Friday, August 17, 2007

Medieval science and Justinian I

In the last couple of weeks, I had an exchange with Richard Carrier on medieval technology. Sadly, I missed the best links on the Internet about the question. These come from the web site of Paul Gans of New York University and cover the horse collar controversy and the stirrup controversy. Reading them was a bit eerie. You see, Gans sees the great horse collar dispute as primarily a bun fight between classicists (Richard Carrier, in the red corner) and medievalists (me, in the blue corner). Gans himself concludes that the medievalists were mainly right but probably overstated the case when they said that Roman horse harnesses straggled the unfortunate creatures that had to wear them. Trouble is, Gans is a medievalist himself, so of course he decides against the classicists. Do also check out the rest of Gans’s medieval technology web page.

My new website, jameshannam.com, intended to try and get my book God’s Philosopher’s: How the Medieval World Laid the Foundations of Modern Science has had a good first week. It’s had over a thousand visitors and a hundred people have registered their interest in the book. As it didn’t appear on Google until yesterday and has a very low page rank, I’m quite pleased.

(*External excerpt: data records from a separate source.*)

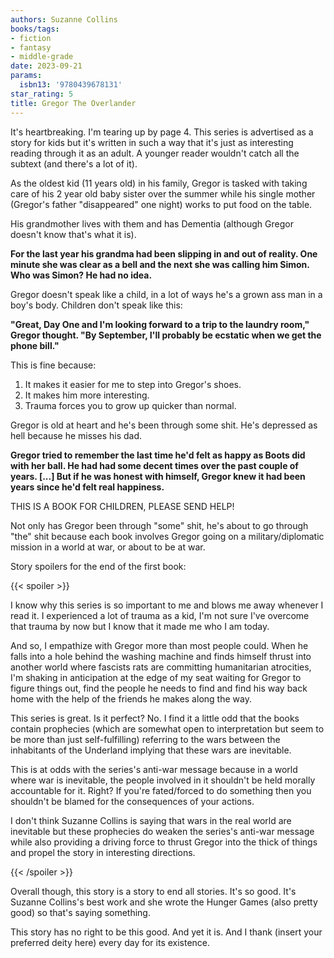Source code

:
 ```yaml
---
authors: Suzanne Collins
books/tags:
- fiction
- fantasy
- middle-grade
date: 2023-09-21
params:
  isbn13: '9780439678131'
star_rating: 5
title: Gregor The Overlander
---
```


It's heartbreaking. I'm tearing up by page 4. This series is advertised as a
story for kids but it's written in such a way that it's just as interesting
reading through it as an adult. A younger reader wouldn't catch all the subtext
(and there's a lot of it).

<!--more-->

As the oldest kid (11 years old) in his family, Gregor is tasked with taking
care of his 2 year old baby sister over the summer while his single mother
(Gregor's father "disappeared" one night) works to put food on the table.

His grandmother lives with them and has Dementia (although Gregor doesn't know
that's what it is).

**For the last year his grandma had been slipping in and out of reality. One
minute she was clear as a bell and the next she was calling him Simon. Who was
Simon? He had no idea.**

Gregor doesn't speak like a child, in a lot of ways he's a grown ass man in a
boy's body. Children don't speak like this:

**"Great, Day One and I'm looking forward to a trip to the laundry room," Gregor
thought. "By September, I'll probably be ecstatic when we get the phone bill."**

This is fine because:

1. It makes it easier for me to step into Gregor's shoes.
2. It makes him more interesting.
3. Trauma forces you to grow up quicker than normal.

Gregor is old at heart and he's been through some shit. He's depressed as hell
because he misses his dad.

**Gregor tried to remember the last time he'd felt as happy as Boots did with
her ball. He had had some decent times over the past couple of years. [...] But
if he was honest with himself, Gregor knew it had been years since he'd felt
real happiness.**

THIS IS A BOOK FOR CHILDREN, PLEASE SEND HELP!

Not only has Gregor been through "some" shit, he's about to go through "the"
shit because each book involves Gregor going on a military/diplomatic mission in
a world at war, or about to be at war.

Story spoilers for the end of the first book:

{{< spoiler >}}

I know why this series is so important to me and blows me away whenever I read
it. I experienced a lot of trauma as a kid, I'm not sure I've overcome that
trauma by now but I know that it made me who I am today.

And so, I empathize with Gregor more than most people could. When he falls into
a hole behind the washing machine and finds himself thrust into another world
where fascists rats are committing humanitarian atrocities, I'm shaking in
anticipation at the edge of my seat waiting for Gregor to figure things out,
find the people he needs to find and find his way back home with the help of the
friends he makes along the way.

This series is great. Is it perfect? No. I find it a little odd that the books
contain prophecies (which are somewhat open to interpretation but seem to be
more than just self-fulfilling) referring to the wars between the inhabitants of
the Underland implying that these wars are inevitable.

This is at odds with the series's anti-war message because in a world where war
is inevitable, the people involved in it shouldn't be held morally accountable
for it. Right? If you're fated/forced to do something then you shouldn't be
blamed for the consequences of your actions.

I don't think Suzanne Collins is saying that wars in the real world are
inevitable but these prophecies do weaken the series's anti-war message while
also providing a driving force to thrust Gregor into the thick of things and
propel the story in interesting directions.

{{< /spoiler >}}

Overall though, this story is a story to end all stories. It's so good. It's
Suzanne Collins's best work and she wrote the Hunger Games (also pretty good) so
that's saying something.

This story has no right to be this good. And yet it is. And I thank (insert your
preferred deity here) every day for its existence.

Several of my essays from Bede’s Library are linked to Wikipedia so I thought, in my innocence, I could add some links to the essays now on the new site as well. Alas, I was accused of spamming and all the links were taken down. Luckily, most have now been re-instated but it is quite a time consuming process.

Finally, I hope to finish an article on one of the most notorious events in intellectual history – the closure of the Athens academy of Plato in 529AD by the Emperor Justinian. Except, he didn’t really. As we so many of these stories, it’s amazing to find the source for it is so unreliable. It is only attested in the history of Agathias, who was not born until ten years after the purported closure. Furthermore, the alleged decree that Justinian issued is not found in the voluminous records of Roman law dating from his reign. It turns out, Justinian may have shut off public funds for the pagans teaching in Athens (although not in Alexandria, oddly enough), but he never issued a decree closing down the pagan schools. I hope to get an article up in the next few days. Then I should finally sit down and write one on the history of human dissection, about which misinformation still abounds, as a correspondent pointed out to me this week.